[Work task]
Locate the line containing "- fuera de los" in the data below. Reproduce it and every following line up to the end, exactly as given.

[Source data]
□ □ □

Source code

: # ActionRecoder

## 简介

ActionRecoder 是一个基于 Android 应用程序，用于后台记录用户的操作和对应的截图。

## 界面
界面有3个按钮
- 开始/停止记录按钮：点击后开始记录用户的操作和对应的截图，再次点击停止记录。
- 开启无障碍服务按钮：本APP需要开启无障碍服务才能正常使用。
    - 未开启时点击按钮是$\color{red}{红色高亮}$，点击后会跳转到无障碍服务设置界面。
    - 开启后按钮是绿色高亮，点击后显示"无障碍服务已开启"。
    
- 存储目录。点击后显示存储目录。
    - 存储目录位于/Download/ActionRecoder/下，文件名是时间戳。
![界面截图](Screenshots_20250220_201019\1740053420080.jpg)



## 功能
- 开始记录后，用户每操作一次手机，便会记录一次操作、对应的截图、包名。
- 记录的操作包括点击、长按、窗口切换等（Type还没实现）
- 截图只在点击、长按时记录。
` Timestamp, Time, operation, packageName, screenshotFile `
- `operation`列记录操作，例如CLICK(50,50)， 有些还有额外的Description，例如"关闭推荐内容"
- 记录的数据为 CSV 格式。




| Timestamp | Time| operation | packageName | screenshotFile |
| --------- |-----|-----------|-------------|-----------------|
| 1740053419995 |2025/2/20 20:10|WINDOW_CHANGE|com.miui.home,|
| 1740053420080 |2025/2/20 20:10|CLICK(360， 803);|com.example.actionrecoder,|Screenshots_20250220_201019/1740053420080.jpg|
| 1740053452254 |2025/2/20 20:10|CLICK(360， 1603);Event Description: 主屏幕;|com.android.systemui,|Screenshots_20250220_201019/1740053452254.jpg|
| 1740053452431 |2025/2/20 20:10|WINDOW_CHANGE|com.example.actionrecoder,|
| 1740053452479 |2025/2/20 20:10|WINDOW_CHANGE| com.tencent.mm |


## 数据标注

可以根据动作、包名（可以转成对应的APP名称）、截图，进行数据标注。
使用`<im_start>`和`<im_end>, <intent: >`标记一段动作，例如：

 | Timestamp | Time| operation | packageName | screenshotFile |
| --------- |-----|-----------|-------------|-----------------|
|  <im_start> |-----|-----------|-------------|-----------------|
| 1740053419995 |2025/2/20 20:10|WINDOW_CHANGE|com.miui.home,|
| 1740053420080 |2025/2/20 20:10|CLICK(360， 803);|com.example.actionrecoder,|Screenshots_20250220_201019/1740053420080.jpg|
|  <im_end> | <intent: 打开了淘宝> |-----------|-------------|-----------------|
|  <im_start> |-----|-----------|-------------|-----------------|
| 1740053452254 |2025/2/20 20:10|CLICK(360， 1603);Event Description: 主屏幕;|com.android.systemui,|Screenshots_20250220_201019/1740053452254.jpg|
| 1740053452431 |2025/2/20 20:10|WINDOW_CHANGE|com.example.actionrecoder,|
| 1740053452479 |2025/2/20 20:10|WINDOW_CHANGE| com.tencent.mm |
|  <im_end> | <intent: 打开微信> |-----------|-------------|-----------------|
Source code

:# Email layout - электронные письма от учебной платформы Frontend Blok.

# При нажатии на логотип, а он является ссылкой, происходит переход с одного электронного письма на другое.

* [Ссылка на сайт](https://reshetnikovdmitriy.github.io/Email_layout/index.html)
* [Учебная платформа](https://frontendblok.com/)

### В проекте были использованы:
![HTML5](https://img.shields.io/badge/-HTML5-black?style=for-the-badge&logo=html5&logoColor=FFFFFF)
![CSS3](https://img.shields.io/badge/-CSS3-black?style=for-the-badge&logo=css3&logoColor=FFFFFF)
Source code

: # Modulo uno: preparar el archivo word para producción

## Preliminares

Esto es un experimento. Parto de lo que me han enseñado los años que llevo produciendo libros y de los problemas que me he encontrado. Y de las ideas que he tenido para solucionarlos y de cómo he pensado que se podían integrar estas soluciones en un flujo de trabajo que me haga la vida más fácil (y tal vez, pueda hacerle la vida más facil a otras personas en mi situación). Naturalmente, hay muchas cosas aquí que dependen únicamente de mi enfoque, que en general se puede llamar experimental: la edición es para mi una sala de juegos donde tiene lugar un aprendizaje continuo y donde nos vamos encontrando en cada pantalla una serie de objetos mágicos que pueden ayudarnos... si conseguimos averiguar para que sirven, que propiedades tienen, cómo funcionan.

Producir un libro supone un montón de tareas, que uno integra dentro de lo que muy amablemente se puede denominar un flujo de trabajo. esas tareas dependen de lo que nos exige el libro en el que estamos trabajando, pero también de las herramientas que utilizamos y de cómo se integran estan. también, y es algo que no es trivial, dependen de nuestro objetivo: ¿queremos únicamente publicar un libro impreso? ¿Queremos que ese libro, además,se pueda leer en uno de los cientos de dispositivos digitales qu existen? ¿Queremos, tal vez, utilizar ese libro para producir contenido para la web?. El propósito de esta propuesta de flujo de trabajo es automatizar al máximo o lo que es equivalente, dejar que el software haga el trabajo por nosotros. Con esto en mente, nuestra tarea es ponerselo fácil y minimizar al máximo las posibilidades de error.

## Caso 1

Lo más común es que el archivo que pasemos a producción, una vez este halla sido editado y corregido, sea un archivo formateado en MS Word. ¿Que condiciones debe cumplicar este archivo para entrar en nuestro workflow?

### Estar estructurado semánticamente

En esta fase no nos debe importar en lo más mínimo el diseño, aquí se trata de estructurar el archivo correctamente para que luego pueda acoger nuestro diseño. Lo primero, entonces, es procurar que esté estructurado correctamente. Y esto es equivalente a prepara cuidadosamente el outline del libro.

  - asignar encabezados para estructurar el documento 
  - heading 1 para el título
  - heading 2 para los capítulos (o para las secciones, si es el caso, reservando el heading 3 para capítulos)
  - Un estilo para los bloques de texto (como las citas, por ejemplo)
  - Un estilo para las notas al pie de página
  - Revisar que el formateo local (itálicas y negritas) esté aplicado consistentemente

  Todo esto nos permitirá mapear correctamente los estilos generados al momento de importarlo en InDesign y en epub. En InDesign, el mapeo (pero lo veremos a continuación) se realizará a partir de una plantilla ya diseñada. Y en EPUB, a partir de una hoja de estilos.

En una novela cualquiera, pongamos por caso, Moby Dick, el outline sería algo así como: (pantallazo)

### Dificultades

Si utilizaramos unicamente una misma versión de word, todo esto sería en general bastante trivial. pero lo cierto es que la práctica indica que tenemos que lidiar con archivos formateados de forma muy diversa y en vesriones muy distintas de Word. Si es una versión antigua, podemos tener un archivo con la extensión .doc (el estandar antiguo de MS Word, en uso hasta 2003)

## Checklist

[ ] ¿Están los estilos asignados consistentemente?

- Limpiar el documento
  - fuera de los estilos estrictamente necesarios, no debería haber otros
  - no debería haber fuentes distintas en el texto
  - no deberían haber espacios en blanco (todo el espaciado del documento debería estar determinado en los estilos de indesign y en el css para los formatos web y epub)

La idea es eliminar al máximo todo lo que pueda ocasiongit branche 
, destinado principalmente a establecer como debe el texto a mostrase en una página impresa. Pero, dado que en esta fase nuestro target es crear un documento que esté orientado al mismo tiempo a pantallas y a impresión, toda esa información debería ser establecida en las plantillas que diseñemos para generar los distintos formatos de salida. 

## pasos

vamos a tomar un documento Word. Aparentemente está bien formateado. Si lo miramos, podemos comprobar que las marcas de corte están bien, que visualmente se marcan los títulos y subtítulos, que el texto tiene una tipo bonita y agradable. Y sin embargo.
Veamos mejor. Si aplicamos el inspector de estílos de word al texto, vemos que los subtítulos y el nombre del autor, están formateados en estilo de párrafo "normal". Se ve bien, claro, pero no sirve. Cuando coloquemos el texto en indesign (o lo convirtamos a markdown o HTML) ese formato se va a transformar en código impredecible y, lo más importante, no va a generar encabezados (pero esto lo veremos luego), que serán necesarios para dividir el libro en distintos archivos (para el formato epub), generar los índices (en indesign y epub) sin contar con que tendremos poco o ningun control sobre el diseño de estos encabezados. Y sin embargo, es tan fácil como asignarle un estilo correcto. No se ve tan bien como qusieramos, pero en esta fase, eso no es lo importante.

□ □ □

[Output for this task]
  - fuera de los estilos estrictamente necesarios, no debería haber otros
  - no debería haber fuentes distintas en el texto
  - no deberían haber espacios en blanco (todo el espaciado del documento debería estar determinado en los estilos de indesign y en el css para los formatos web y epub)

La idea es eliminar al máximo todo lo que pueda ocasiongit branche 
, destinado principalmente a establecer como debe el texto a mostrase en una página impresa. Pero, dado que en esta fase nuestro target es crear un documento que esté orientado al mismo tiempo a pantallas y a impresión, toda esa información debería ser establecida en las plantillas que diseñemos para generar los distintos formatos de salida. 

## pasos

vamos a tomar un documento Word. Aparentemente está bien formateado. Si lo miramos, podemos comprobar que las marcas de corte están bien, que visualmente se marcan los títulos y subtítulos, que el texto tiene una tipo bonita y agradable. Y sin embargo.
Veamos mejor. Si aplicamos el inspector de estílos de word al texto, vemos que los subtítulos y el nombre del autor, están formateados en estilo de párrafo "normal". Se ve bien, claro, pero no sirve. Cuando coloquemos el texto en indesign (o lo convirtamos a markdown o HTML) ese formato se va a transformar en código impredecible y, lo más importante, no va a generar encabezados (pero esto lo veremos luego), que serán necesarios para dividir el libro en distintos archivos (para el formato epub), generar los índices (en indesign y epub) sin contar con que tendremos poco o ningun control sobre el diseño de estos encabezados. Y sin embargo, es tan fácil como asignarle un estilo correcto. No se ve tan bien como qusieramos, pero en esta fase, eso no es lo importante.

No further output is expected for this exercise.